Looking at the broadest categories, Lane County gained an additional 1,500 people (here measured by claimed exemptions) from 2018 to 2019. Broken out by states, that was a net in-migration of 2,123 people from different states and a net out-migration of 617 people to other parts of Oregon. That has typically been the pattern for Lane County – we send more people to (some) other parts of Oregon than we receive, and we receive many more people from out of state than we send.

The data is also available by county of origin and destination. The tables below show the top inflow and outflow locations for net migration with Lane County.

Seven of the top ten inflow counties are in California. That’s not much of a surprise – there’s been a substantial flow of Californians to Oregon for many years, and as the largest state in the U.S. the impact of that is easy to feel. Notice too that we have high net flows with Jackson County (Medford) and “other flows” from the Midwest and Northeast.
“Other flows” measure all the added-up counties from that region that on their own sent fewer than ten individuals. Since counties tend to be smaller outside of the west, this includes the vast majority of people in these areas migrating in either direction. In fact, other flows with the Midwest, if it was its own county, would make up the largest single inflow to Lane County.

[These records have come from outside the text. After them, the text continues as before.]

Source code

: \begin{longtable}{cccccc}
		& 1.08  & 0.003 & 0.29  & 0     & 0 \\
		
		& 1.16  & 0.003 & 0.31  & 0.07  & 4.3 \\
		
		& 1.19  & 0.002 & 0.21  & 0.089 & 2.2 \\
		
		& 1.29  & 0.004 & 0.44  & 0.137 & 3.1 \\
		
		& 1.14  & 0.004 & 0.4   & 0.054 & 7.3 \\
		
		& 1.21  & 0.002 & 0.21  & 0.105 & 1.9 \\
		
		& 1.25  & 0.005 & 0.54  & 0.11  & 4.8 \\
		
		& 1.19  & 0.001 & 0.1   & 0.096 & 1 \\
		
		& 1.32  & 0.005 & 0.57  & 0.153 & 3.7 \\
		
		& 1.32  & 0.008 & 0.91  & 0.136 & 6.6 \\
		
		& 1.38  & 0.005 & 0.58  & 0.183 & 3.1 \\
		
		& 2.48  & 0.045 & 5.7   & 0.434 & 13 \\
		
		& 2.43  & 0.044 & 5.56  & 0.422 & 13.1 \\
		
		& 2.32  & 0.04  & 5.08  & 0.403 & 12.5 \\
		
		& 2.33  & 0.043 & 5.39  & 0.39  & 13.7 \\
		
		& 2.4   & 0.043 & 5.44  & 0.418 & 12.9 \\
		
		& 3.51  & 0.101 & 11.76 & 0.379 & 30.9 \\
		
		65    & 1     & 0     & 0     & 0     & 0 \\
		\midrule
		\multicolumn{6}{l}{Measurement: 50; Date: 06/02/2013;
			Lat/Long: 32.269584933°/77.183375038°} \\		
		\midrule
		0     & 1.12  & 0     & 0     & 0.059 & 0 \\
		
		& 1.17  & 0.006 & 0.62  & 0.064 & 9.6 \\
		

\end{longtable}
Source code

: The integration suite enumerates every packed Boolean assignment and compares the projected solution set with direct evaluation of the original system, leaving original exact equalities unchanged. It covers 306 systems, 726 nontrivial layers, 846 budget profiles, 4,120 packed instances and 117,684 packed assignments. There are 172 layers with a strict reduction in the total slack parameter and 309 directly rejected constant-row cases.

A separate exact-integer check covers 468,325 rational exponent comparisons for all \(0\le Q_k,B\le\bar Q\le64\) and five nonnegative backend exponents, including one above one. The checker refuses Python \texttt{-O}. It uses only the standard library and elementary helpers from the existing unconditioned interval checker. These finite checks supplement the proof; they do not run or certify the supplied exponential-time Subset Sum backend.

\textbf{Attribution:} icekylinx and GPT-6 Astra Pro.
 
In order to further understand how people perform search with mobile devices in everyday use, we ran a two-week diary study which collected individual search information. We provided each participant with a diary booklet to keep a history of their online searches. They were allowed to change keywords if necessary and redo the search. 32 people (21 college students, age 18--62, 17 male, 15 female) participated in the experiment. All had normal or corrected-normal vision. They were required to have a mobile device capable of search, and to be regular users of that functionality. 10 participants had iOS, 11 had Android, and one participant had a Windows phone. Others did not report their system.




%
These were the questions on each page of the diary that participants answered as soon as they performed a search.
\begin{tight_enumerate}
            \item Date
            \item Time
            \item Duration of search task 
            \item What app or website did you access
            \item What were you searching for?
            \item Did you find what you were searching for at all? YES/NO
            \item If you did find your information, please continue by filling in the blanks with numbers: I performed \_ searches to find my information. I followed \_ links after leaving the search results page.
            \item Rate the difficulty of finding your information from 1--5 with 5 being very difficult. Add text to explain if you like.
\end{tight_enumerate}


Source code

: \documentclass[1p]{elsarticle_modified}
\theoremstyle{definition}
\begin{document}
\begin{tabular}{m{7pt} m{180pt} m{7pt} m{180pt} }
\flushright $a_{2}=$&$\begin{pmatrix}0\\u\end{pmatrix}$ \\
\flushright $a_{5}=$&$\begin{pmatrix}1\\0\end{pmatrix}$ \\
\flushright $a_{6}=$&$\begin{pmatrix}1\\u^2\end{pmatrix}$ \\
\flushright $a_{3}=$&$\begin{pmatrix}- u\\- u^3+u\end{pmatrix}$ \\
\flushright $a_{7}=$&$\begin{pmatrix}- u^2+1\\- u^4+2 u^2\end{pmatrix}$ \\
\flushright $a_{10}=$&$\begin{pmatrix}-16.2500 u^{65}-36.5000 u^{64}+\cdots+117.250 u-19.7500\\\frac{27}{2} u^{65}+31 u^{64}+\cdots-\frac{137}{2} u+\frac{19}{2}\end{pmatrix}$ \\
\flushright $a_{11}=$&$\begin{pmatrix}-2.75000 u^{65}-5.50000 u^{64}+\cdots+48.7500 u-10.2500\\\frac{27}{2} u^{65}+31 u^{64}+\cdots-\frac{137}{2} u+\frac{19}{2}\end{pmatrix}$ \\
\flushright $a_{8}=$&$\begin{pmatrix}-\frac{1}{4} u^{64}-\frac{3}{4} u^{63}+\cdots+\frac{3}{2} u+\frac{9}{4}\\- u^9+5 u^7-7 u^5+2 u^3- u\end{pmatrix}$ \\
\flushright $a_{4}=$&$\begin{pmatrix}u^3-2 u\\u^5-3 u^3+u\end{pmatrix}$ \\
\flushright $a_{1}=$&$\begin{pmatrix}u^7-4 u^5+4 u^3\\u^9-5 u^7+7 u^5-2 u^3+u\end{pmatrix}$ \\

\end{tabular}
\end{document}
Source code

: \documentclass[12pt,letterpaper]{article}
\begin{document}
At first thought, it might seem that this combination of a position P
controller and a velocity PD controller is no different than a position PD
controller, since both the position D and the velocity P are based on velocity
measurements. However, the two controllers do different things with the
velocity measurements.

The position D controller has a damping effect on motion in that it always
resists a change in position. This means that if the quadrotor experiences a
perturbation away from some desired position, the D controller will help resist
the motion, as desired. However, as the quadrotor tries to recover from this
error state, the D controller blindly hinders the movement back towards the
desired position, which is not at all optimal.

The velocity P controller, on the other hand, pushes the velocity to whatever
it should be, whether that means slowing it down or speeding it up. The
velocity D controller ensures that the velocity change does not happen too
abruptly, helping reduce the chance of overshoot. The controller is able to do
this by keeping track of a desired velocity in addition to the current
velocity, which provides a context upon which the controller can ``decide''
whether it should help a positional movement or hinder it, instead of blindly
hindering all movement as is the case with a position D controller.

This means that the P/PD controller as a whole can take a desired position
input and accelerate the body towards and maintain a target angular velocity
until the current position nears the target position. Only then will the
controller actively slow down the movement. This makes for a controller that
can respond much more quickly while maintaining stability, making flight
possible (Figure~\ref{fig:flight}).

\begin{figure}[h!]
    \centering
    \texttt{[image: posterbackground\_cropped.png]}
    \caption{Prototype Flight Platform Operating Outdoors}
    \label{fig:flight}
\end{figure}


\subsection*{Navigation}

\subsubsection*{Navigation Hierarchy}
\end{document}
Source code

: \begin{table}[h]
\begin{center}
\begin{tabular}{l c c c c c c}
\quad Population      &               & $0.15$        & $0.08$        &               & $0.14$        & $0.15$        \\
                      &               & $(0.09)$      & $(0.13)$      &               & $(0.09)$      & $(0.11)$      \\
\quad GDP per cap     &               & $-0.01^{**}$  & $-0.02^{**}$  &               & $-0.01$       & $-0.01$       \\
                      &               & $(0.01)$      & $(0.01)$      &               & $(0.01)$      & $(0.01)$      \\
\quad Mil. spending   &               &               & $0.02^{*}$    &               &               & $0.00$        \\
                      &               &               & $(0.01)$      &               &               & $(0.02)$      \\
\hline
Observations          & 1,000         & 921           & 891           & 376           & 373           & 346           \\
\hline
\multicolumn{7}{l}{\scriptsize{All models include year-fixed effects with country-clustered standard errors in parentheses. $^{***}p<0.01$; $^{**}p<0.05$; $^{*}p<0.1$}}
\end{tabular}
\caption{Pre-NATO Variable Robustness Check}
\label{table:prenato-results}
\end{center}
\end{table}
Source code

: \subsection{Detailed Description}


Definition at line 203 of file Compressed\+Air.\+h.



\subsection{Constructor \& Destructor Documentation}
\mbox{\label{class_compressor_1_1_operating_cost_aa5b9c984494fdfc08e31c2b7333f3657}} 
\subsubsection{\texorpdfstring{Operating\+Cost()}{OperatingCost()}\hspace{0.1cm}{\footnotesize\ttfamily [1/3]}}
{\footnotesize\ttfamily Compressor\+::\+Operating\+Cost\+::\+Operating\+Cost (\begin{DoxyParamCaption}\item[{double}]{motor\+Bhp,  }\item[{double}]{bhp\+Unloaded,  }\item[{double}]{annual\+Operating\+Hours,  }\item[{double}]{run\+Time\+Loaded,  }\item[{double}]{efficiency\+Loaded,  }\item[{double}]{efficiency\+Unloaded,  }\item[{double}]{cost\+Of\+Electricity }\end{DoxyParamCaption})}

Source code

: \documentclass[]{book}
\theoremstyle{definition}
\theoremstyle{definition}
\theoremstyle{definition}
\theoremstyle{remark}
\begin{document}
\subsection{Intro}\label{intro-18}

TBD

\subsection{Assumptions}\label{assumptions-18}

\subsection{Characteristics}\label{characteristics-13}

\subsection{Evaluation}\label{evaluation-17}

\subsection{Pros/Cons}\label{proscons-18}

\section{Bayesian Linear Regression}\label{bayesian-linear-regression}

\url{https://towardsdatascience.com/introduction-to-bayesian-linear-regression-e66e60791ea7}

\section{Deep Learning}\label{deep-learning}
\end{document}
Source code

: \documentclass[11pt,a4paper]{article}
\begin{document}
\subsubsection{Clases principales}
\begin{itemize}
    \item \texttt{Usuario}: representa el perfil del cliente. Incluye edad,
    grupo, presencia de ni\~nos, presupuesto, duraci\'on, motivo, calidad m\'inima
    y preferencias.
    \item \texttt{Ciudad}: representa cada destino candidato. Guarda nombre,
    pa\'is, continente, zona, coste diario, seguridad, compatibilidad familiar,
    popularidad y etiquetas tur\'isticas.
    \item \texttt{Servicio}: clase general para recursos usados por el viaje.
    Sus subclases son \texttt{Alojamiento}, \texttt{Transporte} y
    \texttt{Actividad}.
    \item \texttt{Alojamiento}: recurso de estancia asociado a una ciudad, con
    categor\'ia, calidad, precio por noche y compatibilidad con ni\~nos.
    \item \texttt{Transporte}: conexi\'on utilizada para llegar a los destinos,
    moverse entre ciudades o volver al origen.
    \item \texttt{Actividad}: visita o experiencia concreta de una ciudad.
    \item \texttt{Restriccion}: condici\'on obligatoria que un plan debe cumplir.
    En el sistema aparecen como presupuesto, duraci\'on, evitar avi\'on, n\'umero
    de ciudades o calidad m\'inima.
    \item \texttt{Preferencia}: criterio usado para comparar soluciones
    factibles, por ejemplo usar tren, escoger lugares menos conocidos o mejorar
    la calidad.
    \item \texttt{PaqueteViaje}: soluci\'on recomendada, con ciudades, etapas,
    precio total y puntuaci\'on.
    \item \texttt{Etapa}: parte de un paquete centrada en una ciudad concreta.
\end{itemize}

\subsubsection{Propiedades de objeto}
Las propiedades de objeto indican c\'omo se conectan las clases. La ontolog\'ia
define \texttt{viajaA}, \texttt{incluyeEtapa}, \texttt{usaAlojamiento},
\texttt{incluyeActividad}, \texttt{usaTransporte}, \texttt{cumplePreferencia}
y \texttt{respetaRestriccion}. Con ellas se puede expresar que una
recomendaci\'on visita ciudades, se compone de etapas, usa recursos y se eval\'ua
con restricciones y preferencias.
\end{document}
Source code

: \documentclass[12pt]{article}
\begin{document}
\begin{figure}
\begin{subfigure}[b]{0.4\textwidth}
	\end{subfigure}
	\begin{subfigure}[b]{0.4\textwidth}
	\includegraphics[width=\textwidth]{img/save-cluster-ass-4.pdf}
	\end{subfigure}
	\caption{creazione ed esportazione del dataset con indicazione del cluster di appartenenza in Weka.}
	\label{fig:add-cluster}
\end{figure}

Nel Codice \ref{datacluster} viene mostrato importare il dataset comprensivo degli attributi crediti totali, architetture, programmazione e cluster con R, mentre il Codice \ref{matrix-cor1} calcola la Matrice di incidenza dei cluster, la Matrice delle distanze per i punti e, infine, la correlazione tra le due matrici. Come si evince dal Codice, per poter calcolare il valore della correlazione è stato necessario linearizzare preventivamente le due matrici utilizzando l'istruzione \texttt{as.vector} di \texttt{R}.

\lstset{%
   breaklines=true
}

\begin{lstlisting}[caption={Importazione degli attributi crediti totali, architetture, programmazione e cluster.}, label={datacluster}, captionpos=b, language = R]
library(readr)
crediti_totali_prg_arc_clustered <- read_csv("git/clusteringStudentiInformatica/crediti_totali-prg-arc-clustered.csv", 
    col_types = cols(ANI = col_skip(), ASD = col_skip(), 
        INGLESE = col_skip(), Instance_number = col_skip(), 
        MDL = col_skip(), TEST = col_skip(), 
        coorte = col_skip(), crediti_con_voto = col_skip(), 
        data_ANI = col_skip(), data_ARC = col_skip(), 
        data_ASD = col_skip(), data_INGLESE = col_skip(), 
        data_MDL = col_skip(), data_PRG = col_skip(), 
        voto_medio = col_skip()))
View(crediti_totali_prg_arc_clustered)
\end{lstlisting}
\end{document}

Lane County sends the most out-migrants to other areas of the state, primarily to the Willamette Valley, Portland Metro or Central Oregon. We tend to have positive inflow from Southern Oregon and the coast. We also send more migrants to larger western metros, like Seattle, Vancouver (WA), Salt Lake City, and (not on this list) Reno and Boise.
This data is useful as a way to gain insight into which people choose to move to Lane County and who moves on. When tied in with other labor market information, it can begin to tell us quite a bit about the relative strengths of our labor market.